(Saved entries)
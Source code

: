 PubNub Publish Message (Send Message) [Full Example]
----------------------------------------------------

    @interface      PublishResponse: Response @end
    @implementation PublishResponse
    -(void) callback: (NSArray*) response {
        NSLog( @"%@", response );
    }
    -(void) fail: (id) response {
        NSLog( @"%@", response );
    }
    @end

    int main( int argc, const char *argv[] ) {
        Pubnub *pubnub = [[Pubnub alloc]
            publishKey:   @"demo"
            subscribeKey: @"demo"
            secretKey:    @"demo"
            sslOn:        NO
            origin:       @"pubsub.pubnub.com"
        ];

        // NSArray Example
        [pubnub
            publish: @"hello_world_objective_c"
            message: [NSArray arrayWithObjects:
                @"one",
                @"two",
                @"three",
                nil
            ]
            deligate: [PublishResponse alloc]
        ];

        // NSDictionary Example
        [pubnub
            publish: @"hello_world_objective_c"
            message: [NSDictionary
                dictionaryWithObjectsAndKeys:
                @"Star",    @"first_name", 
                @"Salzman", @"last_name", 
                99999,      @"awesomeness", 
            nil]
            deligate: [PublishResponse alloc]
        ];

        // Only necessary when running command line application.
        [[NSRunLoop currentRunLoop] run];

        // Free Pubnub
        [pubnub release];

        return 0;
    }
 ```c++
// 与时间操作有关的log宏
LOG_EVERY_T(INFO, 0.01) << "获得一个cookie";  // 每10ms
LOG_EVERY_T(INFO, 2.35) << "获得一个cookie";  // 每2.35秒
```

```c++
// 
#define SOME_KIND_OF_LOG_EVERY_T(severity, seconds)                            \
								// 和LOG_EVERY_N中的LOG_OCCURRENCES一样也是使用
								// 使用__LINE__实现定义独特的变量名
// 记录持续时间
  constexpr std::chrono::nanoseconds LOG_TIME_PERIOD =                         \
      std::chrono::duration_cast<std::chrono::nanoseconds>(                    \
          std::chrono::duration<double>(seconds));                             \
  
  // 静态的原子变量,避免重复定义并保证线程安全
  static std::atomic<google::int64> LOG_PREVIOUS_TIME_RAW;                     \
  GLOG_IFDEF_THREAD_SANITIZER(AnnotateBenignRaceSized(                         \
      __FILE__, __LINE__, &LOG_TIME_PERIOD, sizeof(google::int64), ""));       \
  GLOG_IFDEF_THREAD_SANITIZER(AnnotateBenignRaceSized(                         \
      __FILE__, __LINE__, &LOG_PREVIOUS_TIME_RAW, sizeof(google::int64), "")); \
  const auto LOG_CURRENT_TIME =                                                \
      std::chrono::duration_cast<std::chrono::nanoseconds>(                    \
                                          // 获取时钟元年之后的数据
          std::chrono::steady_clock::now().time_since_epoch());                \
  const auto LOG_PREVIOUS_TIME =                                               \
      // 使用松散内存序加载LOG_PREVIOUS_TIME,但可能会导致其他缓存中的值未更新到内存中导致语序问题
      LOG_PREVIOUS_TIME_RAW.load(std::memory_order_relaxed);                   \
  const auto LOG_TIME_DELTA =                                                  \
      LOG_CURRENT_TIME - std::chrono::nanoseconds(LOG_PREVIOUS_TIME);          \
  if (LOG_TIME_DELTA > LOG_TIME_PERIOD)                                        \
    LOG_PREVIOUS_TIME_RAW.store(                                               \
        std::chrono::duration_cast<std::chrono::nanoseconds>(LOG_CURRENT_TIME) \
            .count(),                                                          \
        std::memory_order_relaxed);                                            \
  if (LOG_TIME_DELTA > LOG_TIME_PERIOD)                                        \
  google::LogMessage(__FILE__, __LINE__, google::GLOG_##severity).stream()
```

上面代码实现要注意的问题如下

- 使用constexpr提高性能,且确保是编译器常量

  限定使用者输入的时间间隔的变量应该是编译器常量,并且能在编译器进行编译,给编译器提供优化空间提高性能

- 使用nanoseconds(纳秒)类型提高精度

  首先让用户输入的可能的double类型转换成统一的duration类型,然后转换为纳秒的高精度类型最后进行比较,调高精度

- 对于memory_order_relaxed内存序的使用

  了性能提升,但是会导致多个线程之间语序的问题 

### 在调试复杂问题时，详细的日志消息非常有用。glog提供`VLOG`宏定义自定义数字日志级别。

**Problem description:** What is needed is an exact copy of every record above.

**Solution to this task:**
Source code

: PubNub Publish Message (Send Message) [Full Example]
----------------------------------------------------

    @interface      PublishResponse: Response @end
    @implementation PublishResponse
    -(void) callback: (NSArray*) response {
        NSLog( @"%@", response );
    }
    -(void) fail: (id) response {
        NSLog( @"%@", response );
    }
    @end

    int main( int argc, const char *argv[] ) {
        Pubnub *pubnub = [[Pubnub alloc]
            publishKey:   @"demo"
            subscribeKey: @"demo"
            secretKey:    @"demo"
            sslOn:        NO
            origin:       @"pubsub.pubnub.com"
        ];

        // NSArray Example
        [pubnub
            publish: @"hello_world_objective_c"
            message: [NSArray arrayWithObjects:
                @"one",
                @"two",
                @"three",
                nil
            ]
            deligate: [PublishResponse alloc]
        ];

        // NSDictionary Example
        [pubnub
            publish: @"hello_world_objective_c"
            message: [NSDictionary
                dictionaryWithObjectsAndKeys:
                @"Star",    @"first_name", 
                @"Salzman", @"last_name", 
                99999,      @"awesomeness", 
            nil]
            deligate: [PublishResponse alloc]
        ];

        // Only necessary when running command line application.
        [[NSRunLoop currentRunLoop] run];

        // Free Pubnub
        [pubnub release];

        return 0;
    }
 ```c++
// 与时间操作有关的log宏
LOG_EVERY_T(INFO, 0.01) << "获得一个cookie";  // 每10ms
LOG_EVERY_T(INFO, 2.35) << "获得一个cookie";  // 每2.35秒
```

```c++
// 
#define SOME_KIND_OF_LOG_EVERY_T(severity, seconds)                            \
								// 和LOG_EVERY_N中的LOG_OCCURRENCES一样也是使用
								// 使用__LINE__实现定义独特的变量名
// 记录持续时间
  constexpr std::chrono::nanoseconds LOG_TIME_PERIOD =                         \
      std::chrono::duration_cast<std::chrono::nanoseconds>(                    \
          std::chrono::duration<double>(seconds));                             \
  
  // 静态的原子变量,避免重复定义并保证线程安全
  static std::atomic<google::int64> LOG_PREVIOUS_TIME_RAW;                     \
  GLOG_IFDEF_THREAD_SANITIZER(AnnotateBenignRaceSized(                         \
      __FILE__, __LINE__, &LOG_TIME_PERIOD, sizeof(google::int64), ""));       \
  GLOG_IFDEF_THREAD_SANITIZER(AnnotateBenignRaceSized(                         \
      __FILE__, __LINE__, &LOG_PREVIOUS_TIME_RAW, sizeof(google::int64), "")); \
  const auto LOG_CURRENT_TIME =                                                \
      std::chrono::duration_cast<std::chrono::nanoseconds>(                    \
                                          // 获取时钟元年之后的数据
          std::chrono::steady_clock::now().time_since_epoch());                \
  const auto LOG_PREVIOUS_TIME =                                               \
      // 使用松散内存序加载LOG_PREVIOUS_TIME,但可能会导致其他缓存中的值未更新到内存中导致语序问题
      LOG_PREVIOUS_TIME_RAW.load(std::memory_order_relaxed);                   \
  const auto LOG_TIME_DELTA =                                                  \
      LOG_CURRENT_TIME - std::chrono::nanoseconds(LOG_PREVIOUS_TIME);          \
  if (LOG_TIME_DELTA > LOG_TIME_PERIOD)                                        \
    LOG_PREVIOUS_TIME_RAW.store(                                               \
        std::chrono::duration_cast<std::chrono::nanoseconds>(LOG_CURRENT_TIME) \
            .count(),                                                          \
        std::memory_order_relaxed);                                            \
  if (LOG_TIME_DELTA > LOG_TIME_PERIOD)                                        \
  google::LogMessage(__FILE__, __LINE__, google::GLOG_##severity).stream()
```

上面代码实现要注意的问题如下

- 使用constexpr提高性能,且确保是编译器常量

  限定使用者输入的时间间隔的变量应该是编译器常量,并且能在编译器进行编译,给编译器提供优化空间提高性能

- 使用nanoseconds(纳秒)类型提高精度

  首先让用户输入的可能的double类型转换成统一的duration类型,然后转换为纳秒的高精度类型最后进行比较,调高精度

- 对于memory_order_relaxed内存序的使用

  了性能提升,但是会导致多个线程之间语序的问题 

### 在调试复杂问题时，详细的日志消息非常有用。glog提供`VLOG`宏定义自定义数字日志级别。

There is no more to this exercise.